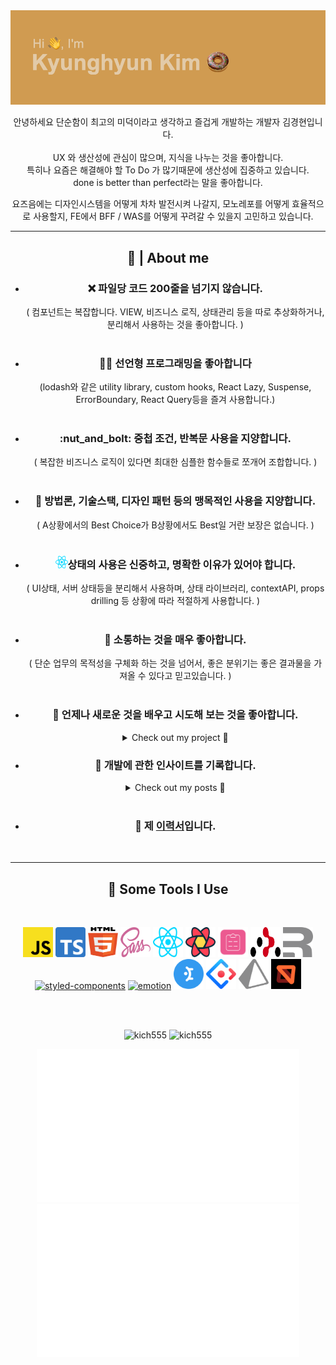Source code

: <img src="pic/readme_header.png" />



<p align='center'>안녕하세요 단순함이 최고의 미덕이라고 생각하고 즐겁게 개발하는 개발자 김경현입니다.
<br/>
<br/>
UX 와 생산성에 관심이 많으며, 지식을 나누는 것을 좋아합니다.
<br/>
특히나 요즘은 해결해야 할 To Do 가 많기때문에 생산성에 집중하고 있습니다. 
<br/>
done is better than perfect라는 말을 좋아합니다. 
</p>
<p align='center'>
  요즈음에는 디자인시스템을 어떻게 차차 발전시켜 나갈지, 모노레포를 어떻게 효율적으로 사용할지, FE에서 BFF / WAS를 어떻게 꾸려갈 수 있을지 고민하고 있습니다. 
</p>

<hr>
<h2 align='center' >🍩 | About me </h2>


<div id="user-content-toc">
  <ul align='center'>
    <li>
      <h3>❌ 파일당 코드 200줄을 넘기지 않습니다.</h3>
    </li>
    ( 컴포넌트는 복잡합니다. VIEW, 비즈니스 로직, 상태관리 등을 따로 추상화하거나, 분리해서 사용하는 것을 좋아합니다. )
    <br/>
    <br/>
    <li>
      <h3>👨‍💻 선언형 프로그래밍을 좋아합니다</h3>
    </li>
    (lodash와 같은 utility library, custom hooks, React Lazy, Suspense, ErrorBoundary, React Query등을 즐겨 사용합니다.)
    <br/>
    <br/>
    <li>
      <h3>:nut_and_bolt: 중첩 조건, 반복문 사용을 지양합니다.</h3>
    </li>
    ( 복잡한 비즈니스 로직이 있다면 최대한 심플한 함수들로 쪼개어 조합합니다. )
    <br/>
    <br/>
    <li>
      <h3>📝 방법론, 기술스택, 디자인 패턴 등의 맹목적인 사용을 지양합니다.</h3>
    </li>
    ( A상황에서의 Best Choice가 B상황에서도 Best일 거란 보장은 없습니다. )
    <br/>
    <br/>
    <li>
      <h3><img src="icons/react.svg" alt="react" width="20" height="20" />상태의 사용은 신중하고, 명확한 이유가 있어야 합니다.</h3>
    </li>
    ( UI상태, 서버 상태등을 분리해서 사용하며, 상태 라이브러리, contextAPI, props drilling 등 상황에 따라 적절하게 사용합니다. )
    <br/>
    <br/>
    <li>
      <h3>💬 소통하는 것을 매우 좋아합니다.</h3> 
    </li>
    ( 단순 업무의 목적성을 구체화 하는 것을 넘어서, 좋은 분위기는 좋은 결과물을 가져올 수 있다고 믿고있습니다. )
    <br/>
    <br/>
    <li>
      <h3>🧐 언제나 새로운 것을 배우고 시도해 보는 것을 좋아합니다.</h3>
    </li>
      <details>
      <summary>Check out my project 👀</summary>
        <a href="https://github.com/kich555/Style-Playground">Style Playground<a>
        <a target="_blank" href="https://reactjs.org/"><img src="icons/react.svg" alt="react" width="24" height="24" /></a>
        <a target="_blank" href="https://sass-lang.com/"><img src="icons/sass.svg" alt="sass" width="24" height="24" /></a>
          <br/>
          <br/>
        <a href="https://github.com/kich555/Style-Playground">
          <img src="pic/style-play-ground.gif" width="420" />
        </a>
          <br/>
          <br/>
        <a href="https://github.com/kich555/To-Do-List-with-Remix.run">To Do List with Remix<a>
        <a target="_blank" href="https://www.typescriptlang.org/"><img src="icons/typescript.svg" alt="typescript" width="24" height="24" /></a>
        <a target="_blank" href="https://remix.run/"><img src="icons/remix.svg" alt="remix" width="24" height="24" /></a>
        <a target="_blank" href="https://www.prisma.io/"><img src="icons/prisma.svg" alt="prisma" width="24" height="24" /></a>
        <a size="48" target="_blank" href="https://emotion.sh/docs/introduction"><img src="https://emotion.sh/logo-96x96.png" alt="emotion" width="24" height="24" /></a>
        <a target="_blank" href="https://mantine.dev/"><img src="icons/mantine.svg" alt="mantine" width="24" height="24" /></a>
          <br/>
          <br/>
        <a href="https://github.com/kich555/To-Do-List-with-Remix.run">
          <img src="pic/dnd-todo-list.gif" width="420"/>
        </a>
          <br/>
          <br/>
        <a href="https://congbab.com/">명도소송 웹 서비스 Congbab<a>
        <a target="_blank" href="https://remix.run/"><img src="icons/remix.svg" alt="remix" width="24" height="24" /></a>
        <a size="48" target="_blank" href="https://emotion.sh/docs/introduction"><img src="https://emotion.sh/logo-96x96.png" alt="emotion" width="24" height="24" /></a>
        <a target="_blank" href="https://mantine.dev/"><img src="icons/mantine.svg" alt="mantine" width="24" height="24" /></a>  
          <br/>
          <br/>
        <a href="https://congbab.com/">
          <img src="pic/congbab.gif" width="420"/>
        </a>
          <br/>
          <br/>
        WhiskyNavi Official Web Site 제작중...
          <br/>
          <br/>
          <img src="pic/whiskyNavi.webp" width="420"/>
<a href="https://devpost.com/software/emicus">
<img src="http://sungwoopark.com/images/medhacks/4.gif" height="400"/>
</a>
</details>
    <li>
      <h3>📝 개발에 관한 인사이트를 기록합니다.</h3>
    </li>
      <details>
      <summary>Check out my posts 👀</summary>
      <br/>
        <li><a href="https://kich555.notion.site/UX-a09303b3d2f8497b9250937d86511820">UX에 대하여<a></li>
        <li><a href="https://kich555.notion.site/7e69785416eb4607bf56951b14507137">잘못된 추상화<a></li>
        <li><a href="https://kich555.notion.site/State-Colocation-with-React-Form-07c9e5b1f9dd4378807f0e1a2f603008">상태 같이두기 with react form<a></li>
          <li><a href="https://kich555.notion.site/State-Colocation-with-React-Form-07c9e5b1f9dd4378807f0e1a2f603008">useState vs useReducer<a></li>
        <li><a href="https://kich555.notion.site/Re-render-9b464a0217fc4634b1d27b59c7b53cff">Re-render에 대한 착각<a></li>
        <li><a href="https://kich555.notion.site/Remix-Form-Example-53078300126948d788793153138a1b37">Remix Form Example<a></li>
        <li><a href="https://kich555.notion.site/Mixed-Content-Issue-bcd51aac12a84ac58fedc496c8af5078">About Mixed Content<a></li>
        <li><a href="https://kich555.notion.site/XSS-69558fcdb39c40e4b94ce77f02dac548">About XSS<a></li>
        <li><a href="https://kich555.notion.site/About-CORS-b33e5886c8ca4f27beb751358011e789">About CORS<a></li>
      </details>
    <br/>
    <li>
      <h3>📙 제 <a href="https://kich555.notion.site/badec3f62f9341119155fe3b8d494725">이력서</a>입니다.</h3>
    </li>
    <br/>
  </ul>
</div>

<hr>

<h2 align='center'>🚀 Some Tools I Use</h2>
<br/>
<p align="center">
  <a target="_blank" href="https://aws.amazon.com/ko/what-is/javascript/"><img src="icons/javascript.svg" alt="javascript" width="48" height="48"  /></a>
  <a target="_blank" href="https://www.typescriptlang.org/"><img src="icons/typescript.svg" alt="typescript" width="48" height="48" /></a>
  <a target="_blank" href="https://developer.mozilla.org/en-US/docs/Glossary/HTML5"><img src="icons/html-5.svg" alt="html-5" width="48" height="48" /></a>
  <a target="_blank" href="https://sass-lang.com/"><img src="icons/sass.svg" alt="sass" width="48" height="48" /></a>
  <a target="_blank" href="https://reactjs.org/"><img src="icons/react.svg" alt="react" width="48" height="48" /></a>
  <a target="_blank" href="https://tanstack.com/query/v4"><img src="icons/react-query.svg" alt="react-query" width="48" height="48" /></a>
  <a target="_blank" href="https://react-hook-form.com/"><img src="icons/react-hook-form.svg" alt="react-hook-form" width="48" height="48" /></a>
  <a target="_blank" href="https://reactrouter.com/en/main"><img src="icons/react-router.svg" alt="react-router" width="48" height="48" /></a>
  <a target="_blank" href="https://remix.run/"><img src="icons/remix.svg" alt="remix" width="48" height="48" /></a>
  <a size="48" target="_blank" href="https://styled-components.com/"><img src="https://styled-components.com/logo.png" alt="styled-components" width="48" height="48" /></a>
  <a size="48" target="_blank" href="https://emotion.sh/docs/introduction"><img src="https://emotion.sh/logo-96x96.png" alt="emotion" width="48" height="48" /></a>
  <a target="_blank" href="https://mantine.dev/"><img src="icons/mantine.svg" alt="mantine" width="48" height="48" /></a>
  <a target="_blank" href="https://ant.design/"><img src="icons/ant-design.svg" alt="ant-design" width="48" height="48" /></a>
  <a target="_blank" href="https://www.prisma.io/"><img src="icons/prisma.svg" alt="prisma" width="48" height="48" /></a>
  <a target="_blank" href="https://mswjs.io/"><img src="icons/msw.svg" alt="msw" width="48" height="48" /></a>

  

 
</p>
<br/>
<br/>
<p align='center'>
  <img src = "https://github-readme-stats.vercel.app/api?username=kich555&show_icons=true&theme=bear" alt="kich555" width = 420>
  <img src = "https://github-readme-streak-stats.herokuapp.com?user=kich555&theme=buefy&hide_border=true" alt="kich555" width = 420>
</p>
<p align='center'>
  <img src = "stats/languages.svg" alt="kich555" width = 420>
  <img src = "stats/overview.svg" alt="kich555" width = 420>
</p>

....

:: YOUR TASK ::
Show all lines above holding the word "좋아합니다".

:: FINAL ANSWER ::
UX 와 생산성에 관심이 많으며, 지식을 나누는 것을 좋아합니다.
done is better than perfect라는 말을 좋아합니다. 
    ( 컴포넌트는 복잡합니다. VIEW, 비즈니스 로직, 상태관리 등을 따로 추상화하거나, 분리해서 사용하는 것을 좋아합니다. )
      <h3>👨‍💻 선언형 프로그래밍을 좋아합니다</h3>
      <h3>💬 소통하는 것을 매우 좋아합니다.</h3> 
      <h3>🧐 언제나 새로운 것을 배우고 시도해 보는 것을 좋아합니다.</h3>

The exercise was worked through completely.